═════ MATERIAL SUPPLIED

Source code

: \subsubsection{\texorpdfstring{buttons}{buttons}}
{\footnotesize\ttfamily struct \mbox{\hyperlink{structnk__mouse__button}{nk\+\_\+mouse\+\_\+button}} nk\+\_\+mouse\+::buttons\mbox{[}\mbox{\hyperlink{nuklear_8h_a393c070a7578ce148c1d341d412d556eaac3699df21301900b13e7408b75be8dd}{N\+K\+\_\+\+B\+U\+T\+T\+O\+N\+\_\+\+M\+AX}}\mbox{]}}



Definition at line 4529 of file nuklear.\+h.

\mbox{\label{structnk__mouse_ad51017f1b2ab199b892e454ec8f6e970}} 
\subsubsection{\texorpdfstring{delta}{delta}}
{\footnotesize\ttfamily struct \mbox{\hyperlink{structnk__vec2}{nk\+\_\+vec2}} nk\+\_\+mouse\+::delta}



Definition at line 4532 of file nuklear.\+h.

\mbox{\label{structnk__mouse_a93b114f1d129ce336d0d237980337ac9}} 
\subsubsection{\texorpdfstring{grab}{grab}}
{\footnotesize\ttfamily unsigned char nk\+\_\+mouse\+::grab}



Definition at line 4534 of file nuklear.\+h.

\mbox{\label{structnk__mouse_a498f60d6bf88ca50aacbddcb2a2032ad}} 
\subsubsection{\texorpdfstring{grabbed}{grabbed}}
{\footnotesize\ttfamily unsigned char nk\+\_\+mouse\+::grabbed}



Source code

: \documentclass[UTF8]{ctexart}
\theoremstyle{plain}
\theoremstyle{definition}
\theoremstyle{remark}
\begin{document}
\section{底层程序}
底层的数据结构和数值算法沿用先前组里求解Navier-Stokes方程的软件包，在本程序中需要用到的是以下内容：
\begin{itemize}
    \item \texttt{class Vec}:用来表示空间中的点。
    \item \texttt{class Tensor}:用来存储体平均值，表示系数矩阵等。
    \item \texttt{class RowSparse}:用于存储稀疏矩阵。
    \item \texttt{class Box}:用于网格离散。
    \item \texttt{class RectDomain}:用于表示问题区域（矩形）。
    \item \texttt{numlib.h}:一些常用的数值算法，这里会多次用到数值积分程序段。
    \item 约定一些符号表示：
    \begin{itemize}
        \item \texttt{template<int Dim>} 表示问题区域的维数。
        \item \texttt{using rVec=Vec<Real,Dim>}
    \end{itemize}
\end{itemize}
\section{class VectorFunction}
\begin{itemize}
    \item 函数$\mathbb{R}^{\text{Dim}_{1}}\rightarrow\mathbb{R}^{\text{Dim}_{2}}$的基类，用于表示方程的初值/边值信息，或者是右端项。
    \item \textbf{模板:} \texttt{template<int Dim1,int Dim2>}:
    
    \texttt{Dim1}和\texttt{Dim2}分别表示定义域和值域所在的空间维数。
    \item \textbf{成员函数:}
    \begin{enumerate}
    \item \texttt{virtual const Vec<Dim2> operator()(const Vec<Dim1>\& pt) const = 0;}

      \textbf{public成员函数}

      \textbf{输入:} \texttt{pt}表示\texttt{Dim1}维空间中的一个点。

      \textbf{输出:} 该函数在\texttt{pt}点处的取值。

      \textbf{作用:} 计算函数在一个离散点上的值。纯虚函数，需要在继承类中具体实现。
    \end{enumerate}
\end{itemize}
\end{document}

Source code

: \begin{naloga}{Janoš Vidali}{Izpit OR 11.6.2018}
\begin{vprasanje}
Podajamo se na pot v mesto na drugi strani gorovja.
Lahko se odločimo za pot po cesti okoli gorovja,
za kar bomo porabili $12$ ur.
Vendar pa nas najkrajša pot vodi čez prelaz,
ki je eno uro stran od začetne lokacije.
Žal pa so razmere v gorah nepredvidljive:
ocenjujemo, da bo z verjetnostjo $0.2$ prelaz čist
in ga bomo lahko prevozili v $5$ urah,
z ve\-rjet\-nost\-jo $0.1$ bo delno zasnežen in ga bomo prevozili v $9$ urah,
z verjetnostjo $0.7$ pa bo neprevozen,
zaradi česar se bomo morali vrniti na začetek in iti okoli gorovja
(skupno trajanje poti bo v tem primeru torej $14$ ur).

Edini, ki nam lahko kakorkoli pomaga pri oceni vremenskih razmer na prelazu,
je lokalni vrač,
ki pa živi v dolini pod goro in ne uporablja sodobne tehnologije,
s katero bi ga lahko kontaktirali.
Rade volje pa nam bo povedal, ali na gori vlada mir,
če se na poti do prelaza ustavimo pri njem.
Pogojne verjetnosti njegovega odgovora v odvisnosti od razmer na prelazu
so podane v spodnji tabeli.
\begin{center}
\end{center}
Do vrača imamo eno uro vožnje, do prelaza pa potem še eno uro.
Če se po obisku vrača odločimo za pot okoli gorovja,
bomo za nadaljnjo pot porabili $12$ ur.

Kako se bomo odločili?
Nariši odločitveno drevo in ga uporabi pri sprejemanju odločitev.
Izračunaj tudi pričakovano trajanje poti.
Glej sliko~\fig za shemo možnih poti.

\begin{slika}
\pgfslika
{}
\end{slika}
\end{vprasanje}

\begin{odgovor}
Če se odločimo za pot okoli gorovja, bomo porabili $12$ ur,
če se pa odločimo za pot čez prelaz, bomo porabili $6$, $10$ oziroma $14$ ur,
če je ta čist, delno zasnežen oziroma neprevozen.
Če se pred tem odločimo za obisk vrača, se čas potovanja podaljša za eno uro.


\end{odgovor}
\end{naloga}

══════════

* **WHAT IS REQUIRED**: For each line in the listing, return it exactly as shown.

* **WRITTEN RESPONSE**:
Source code

: \subsubsection{\texorpdfstring{buttons}{buttons}}
{\footnotesize\ttfamily struct \mbox{\hyperlink{structnk__mouse__button}{nk\+\_\+mouse\+\_\+button}} nk\+\_\+mouse\+::buttons\mbox{[}\mbox{\hyperlink{nuklear_8h_a393c070a7578ce148c1d341d412d556eaac3699df21301900b13e7408b75be8dd}{N\+K\+\_\+\+B\+U\+T\+T\+O\+N\+\_\+\+M\+AX}}\mbox{]}}



Definition at line 4529 of file nuklear.\+h.

\mbox{\label{structnk__mouse_ad51017f1b2ab199b892e454ec8f6e970}} 
\subsubsection{\texorpdfstring{delta}{delta}}
{\footnotesize\ttfamily struct \mbox{\hyperlink{structnk__vec2}{nk\+\_\+vec2}} nk\+\_\+mouse\+::delta}



Definition at line 4532 of file nuklear.\+h.

\mbox{\label{structnk__mouse_a93b114f1d129ce336d0d237980337ac9}} 
\subsubsection{\texorpdfstring{grab}{grab}}
{\footnotesize\ttfamily unsigned char nk\+\_\+mouse\+::grab}



Definition at line 4534 of file nuklear.\+h.

\mbox{\label{structnk__mouse_a498f60d6bf88ca50aacbddcb2a2032ad}} 
\subsubsection{\texorpdfstring{grabbed}{grabbed}}
{\footnotesize\ttfamily unsigned char nk\+\_\+mouse\+::grabbed}



Source code

: \documentclass[UTF8]{ctexart}
\theoremstyle{plain}
\theoremstyle{definition}
\theoremstyle{remark}
\begin{document}
\section{底层程序}
底层的数据结构和数值算法沿用先前组里求解Navier-Stokes方程的软件包，在本程序中需要用到的是以下内容：
\begin{itemize}
    \item \texttt{class Vec}:用来表示空间中的点。
    \item \texttt{class Tensor}:用来存储体平均值，表示系数矩阵等。
    \item \texttt{class RowSparse}:用于存储稀疏矩阵。
    \item \texttt{class Box}:用于网格离散。
    \item \texttt{class RectDomain}:用于表示问题区域（矩形）。
    \item \texttt{numlib.h}:一些常用的数值算法，这里会多次用到数值积分程序段。
    \item 约定一些符号表示：
    \begin{itemize}
        \item \texttt{template<int Dim>} 表示问题区域的维数。
        \item \texttt{using rVec=Vec<Real,Dim>}
    \end{itemize}
\end{itemize}
\section{class VectorFunction}
\begin{itemize}
    \item 函数$\mathbb{R}^{\text{Dim}_{1}}\rightarrow\mathbb{R}^{\text{Dim}_{2}}$的基类，用于表示方程的初值/边值信息，或者是右端项。
    \item \textbf{模板:} \texttt{template<int Dim1,int Dim2>}:
    
    \texttt{Dim1}和\texttt{Dim2}分别表示定义域和值域所在的空间维数。
    \item \textbf{成员函数:}
    \begin{enumerate}
    \item \texttt{virtual const Vec<Dim2> operator()(const Vec<Dim1>\& pt) const = 0;}

      \textbf{public成员函数}

      \textbf{输入:} \texttt{pt}表示\texttt{Dim1}维空间中的一个点。

      \textbf{输出:} 该函数在\texttt{pt}点处的取值。

      \textbf{作用:} 计算函数在一个离散点上的值。纯虚函数，需要在继承类中具体实现。
    \end{enumerate}
\end{itemize}
\end{document}

Source code

: \begin{naloga}{Janoš Vidali}{Izpit OR 11.6.2018}
\begin{vprasanje}
Podajamo se na pot v mesto na drugi strani gorovja.
Lahko se odločimo za pot po cesti okoli gorovja,
za kar bomo porabili $12$ ur.
Vendar pa nas najkrajša pot vodi čez prelaz,
ki je eno uro stran od začetne lokacije.
Žal pa so razmere v gorah nepredvidljive:
ocenjujemo, da bo z verjetnostjo $0.2$ prelaz čist
in ga bomo lahko prevozili v $5$ urah,
z ve\-rjet\-nost\-jo $0.1$ bo delno zasnežen in ga bomo prevozili v $9$ urah,
z verjetnostjo $0.7$ pa bo neprevozen,
zaradi česar se bomo morali vrniti na začetek in iti okoli gorovja
(skupno trajanje poti bo v tem primeru torej $14$ ur).

Edini, ki nam lahko kakorkoli pomaga pri oceni vremenskih razmer na prelazu,
je lokalni vrač,
ki pa živi v dolini pod goro in ne uporablja sodobne tehnologije,
s katero bi ga lahko kontaktirali.
Rade volje pa nam bo povedal, ali na gori vlada mir,
če se na poti do prelaza ustavimo pri njem.
Pogojne verjetnosti njegovega odgovora v odvisnosti od razmer na prelazu
so podane v spodnji tabeli.
\begin{center}
\end{center}
Do vrača imamo eno uro vožnje, do prelaza pa potem še eno uro.
Če se po obisku vrača odločimo za pot okoli gorovja,
bomo za nadaljnjo pot porabili $12$ ur.

Kako se bomo odločili?
Nariši odločitveno drevo in ga uporabi pri sprejemanju odločitev.
Izračunaj tudi pričakovano trajanje poti.
Glej sliko~\fig za shemo možnih poti.

\begin{slika}
\pgfslika
{}
\end{slika}
\end{vprasanje}

\begin{odgovor}
Če se odločimo za pot okoli gorovja, bomo porabili $12$ ur,
če se pa odločimo za pot čez prelaz, bomo porabili $6$, $10$ oziroma $14$ ur,
če je ta čist, delno zasnežen oziroma neprevozen.
Če se pred tem odločimo za obisk vrača, se čas potovanja podaljša za eno uro.


\end{odgovor}
\end{naloga}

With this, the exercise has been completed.